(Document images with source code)
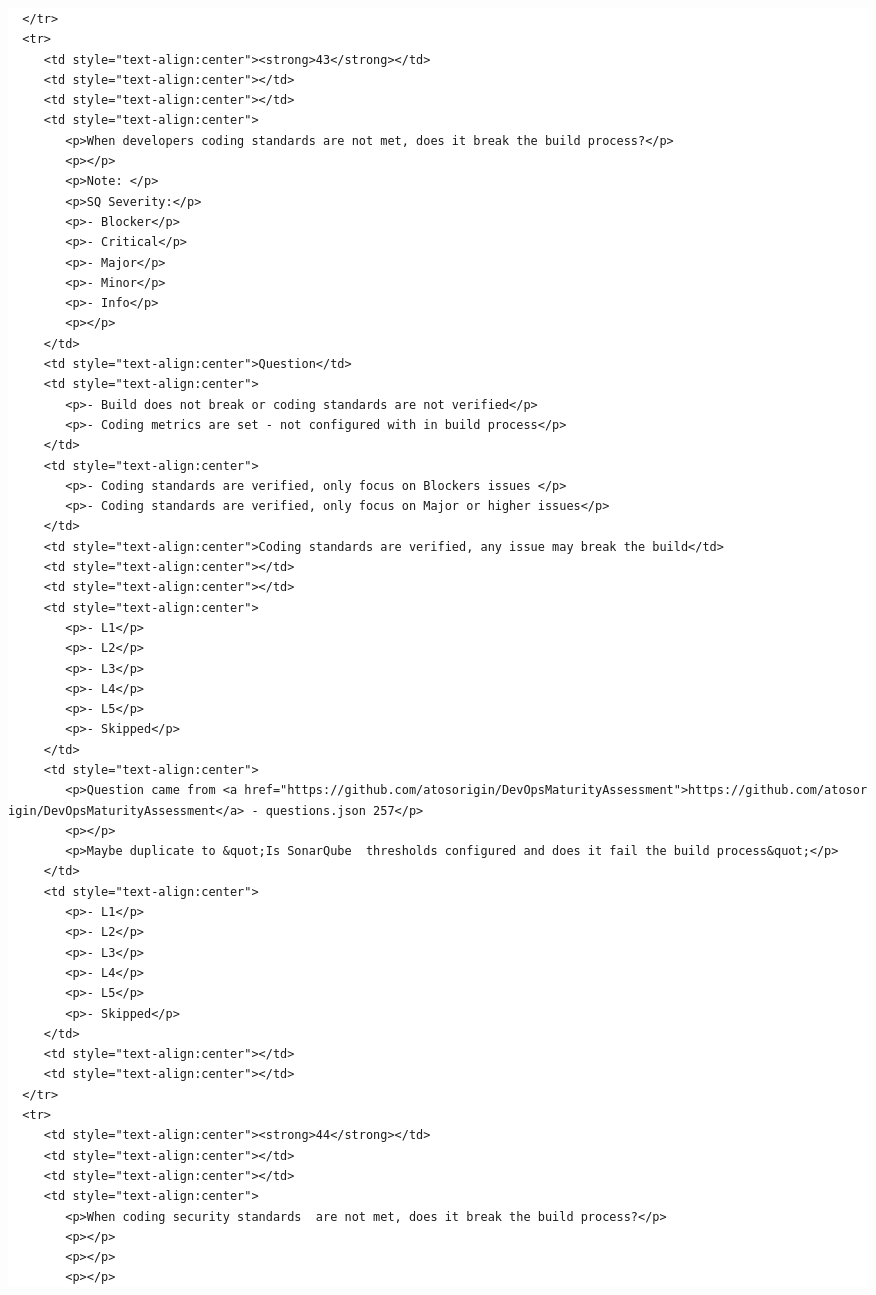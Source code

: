       </tr>
      <tr>
         <td style="text-align:center"><strong>43</strong></td>
         <td style="text-align:center"></td>
         <td style="text-align:center"></td>
         <td style="text-align:center">
            <p>When developers coding standards are not met, does it break the build process?</p>
            <p></p>
            <p>Note: </p>
            <p>SQ Severity:</p>
            <p>- Blocker</p>
            <p>- Critical</p>
            <p>- Major</p>
            <p>- Minor</p>
            <p>- Info</p>
            <p></p>
         </td>
         <td style="text-align:center">Question</td>
         <td style="text-align:center">
            <p>- Build does not break or coding standards are not verified</p>
            <p>- Coding metrics are set - not configured with in build process</p>
         </td>
         <td style="text-align:center">
            <p>- Coding standards are verified, only focus on Blockers issues </p>
            <p>- Coding standards are verified, only focus on Major or higher issues</p>
         </td>
         <td style="text-align:center">Coding standards are verified, any issue may break the build</td>
         <td style="text-align:center"></td>
         <td style="text-align:center"></td>
         <td style="text-align:center">
            <p>- L1</p>
            <p>- L2</p>
            <p>- L3</p>
            <p>- L4</p>
            <p>- L5</p>
            <p>- Skipped</p>
         </td>
         <td style="text-align:center">
            <p>Question came from <a href="https://github.com/atosorigin/DevOpsMaturityAssessment">https://github.com/atosorigin/DevOpsMaturityAssessment</a> - questions.json 257</p>
            <p></p>
            <p>Maybe duplicate to &quot;Is SonarQube  thresholds configured and does it fail the build process&quot;</p>
         </td>
         <td style="text-align:center">
            <p>- L1</p>
            <p>- L2</p>
            <p>- L3</p>
            <p>- L4</p>
            <p>- L5</p>
            <p>- Skipped</p>
         </td>
         <td style="text-align:center"></td>
         <td style="text-align:center"></td>
      </tr>
      <tr>
         <td style="text-align:center"><strong>44</strong></td>
         <td style="text-align:center"></td>
         <td style="text-align:center"></td>
         <td style="text-align:center">
            <p>When coding security standards  are not met, does it break the build process?</p>
            <p></p>
            <p></p>
            <p></p>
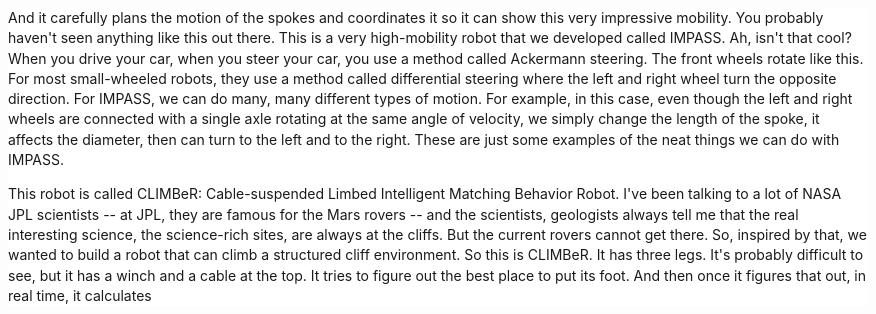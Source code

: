 And it carefully plans
the motion of the spokes
and coordinates it so it can show
this very impressive mobility.
You probably haven&#39;t seen
anything like this out there.
This is a very high-mobility robot
that we developed called IMPASS.
Ah, isn&#39;t that cool?
When you drive your car,
when you steer your car, you use
a method called Ackermann steering.
The front wheels rotate like this.
For most small-wheeled robots,
they use a method
called differential steering
where the left and right wheel
turn the opposite direction.
For IMPASS, we can do many,
many different types of motion.
For example, in this case,
even though the left and right
wheels are connected
with a single axle rotating
at the same angle of velocity,
we simply change the length
of the spoke, it affects the diameter,
then can turn to the left
and to the right.
These are just some examples
of the neat things we can do with IMPASS.

This robot is called CLIMBeR:
Cable-suspended Limbed Intelligent
Matching Behavior Robot.
I&#39;ve been talking
to a lot of NASA JPL scientists --
at JPL, they are famous
for the Mars rovers --
and the scientists,
geologists always tell me
that the real interesting science,
the science-rich sites,
are always at the cliffs.
But the current rovers cannot get there.
So, inspired by that,
we wanted to build a robot
that can climb
a structured cliff environment.
So this is CLIMBeR.
It has three legs.
It&#39;s probably difficult to see, but it has
a winch and a cable at the top.
It tries to figure out
the best place to put its foot.
And then once it figures that out,
in real time, it calculates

▶ Exercise requirements
Copy out, in full, each line above that has the word "motion" in it.

▶ Reply
the motion of the spokes
many different types of motion.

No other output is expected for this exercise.